Whether or not he did, I don't know. But for me the exchange has always been memorable, because I truly am not much of a believer in justice. Look around; too often it doesn't happen. Always be prepared to live with injustice. Think instead of mercy.

So I have gone into ten years worth of lawsuits not optimistic that justice would prevail. The fact that we came out with a 7-1-1 record was a big surprise to me.

Justice in the final case would have resulted in getting back, for taxpayers, the student-loan lender PHEAA's false claims plus damages. I would have received a fraction for my time and expenses and trouble (all significant, I assure you). Anything left over would have gone anonymously to charities, as did quite large sums from earlier settlement victories.

I have permission to mention one of the charities: Veterans Education Success (VES) a charity I have been associated with since its beginning. It does wonderful work to protect veterans and military members from becoming victims of shoddy for-profit schools that target veterans to squeeze their GI Bill benefits from them, often leaving the veterans in debt with no education to show for it. VES does its work on a bi-partisan basis and has several legislative and regulatory victories to show for its hard work. I am a veteran, as readers of this blog likely know, and have taught active duty personnel for many years through public university programs.

Unfortunately, we did not prevail in the final case and there will be fewer funds from my charity for VES and other such organizations in the future. Had we done better in the final case, I was also looking forward to paying off the student loans of three borrowers who, trapped in student-loan hell, had turned to me for help in resolving their intractable paperwork problems. When I was at the U.S. Department of Education many years ago, I was able often to solve such problems with a phone call or two. In retirement, I'm not able to do that. In the end, as it turns out, these borrowers will just remain in hell, probably forever, along with thousands of others. Nothing is coming back from PHEAA.

Of course I knew going into the lawsuits that I would personally be targeted by those I sued, and if we got any lenders to trial, their attacks on me would be made publicly to a jury. I was not disappointed; PHEAA told the jury that I brought the case against them because of personal greed. I was not satisfied, PHEAA told the jury, with having success in getting Congress to shut off PHEAA's false claims prospectively, because I did not get a share of that victory. So, according to PHEAA, I filed a false claims suit because that was the only way I could get a share of the proceeds.

That was PHEAA's closing statement to the jury. Earlier in the trial, PHEAA was successful in keeping out evidence of its documented record of self-reward at the expense of its mission to aid students. The jury never saw Pennsylvania Auditor General Jack Wagner's condemnation of PHEAA for the way it used its revenues for extravagent bonuses and executive retirement packages. Those revenues came from the very false claims I had attempted to stop.

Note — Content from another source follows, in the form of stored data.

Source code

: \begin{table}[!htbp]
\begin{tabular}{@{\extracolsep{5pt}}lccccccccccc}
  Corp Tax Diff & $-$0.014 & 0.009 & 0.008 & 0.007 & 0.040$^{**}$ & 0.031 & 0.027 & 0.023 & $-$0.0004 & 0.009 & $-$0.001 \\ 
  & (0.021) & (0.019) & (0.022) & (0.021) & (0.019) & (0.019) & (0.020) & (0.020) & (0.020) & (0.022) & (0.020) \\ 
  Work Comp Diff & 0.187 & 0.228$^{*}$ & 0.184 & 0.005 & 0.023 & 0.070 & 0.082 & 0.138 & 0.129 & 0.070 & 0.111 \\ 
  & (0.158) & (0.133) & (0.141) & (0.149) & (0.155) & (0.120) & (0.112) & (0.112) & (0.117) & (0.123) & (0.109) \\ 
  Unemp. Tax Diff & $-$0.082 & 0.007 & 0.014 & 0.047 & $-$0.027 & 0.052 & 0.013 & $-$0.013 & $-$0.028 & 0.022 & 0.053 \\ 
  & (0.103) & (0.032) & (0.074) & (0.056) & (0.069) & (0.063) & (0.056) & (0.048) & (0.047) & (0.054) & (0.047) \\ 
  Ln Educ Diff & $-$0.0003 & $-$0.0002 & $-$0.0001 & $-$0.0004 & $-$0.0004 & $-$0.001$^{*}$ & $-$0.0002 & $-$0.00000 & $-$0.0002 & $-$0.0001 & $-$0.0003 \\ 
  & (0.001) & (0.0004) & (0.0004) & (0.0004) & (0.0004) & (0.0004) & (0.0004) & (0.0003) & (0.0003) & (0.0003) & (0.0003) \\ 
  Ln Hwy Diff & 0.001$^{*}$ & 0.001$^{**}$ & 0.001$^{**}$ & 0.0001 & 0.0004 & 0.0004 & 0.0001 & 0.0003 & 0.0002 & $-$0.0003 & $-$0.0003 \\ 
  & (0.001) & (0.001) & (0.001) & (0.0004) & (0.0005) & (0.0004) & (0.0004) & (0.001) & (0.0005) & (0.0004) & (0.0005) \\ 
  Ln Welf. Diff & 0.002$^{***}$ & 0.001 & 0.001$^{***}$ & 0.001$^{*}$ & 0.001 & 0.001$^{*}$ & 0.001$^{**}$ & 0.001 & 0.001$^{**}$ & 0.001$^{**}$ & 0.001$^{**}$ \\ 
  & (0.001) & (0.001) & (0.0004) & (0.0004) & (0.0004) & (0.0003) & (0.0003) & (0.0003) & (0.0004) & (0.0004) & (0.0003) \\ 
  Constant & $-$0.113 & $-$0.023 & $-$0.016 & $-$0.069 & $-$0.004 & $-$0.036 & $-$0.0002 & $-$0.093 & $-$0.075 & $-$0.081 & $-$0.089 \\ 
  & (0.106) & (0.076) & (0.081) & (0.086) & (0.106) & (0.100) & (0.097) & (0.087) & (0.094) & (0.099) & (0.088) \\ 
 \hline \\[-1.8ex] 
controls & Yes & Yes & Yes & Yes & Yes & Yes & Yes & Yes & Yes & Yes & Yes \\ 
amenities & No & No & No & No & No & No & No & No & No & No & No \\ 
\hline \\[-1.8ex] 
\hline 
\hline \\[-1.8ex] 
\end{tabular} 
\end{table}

Many whistleblowers go into their good causes with the expectation that there will be justice somewhere down the line. Maybe, maybe not. What is almost a certainty in the process is that the whistleblower, sooner or later, will become the defendant. That's the way the world works. Justice is elusive. Whistleblowers, do what you have to do as citizens and patriots. I am with you, but don't expect justice. Think instead of mercy, if it is ever in your power to grant.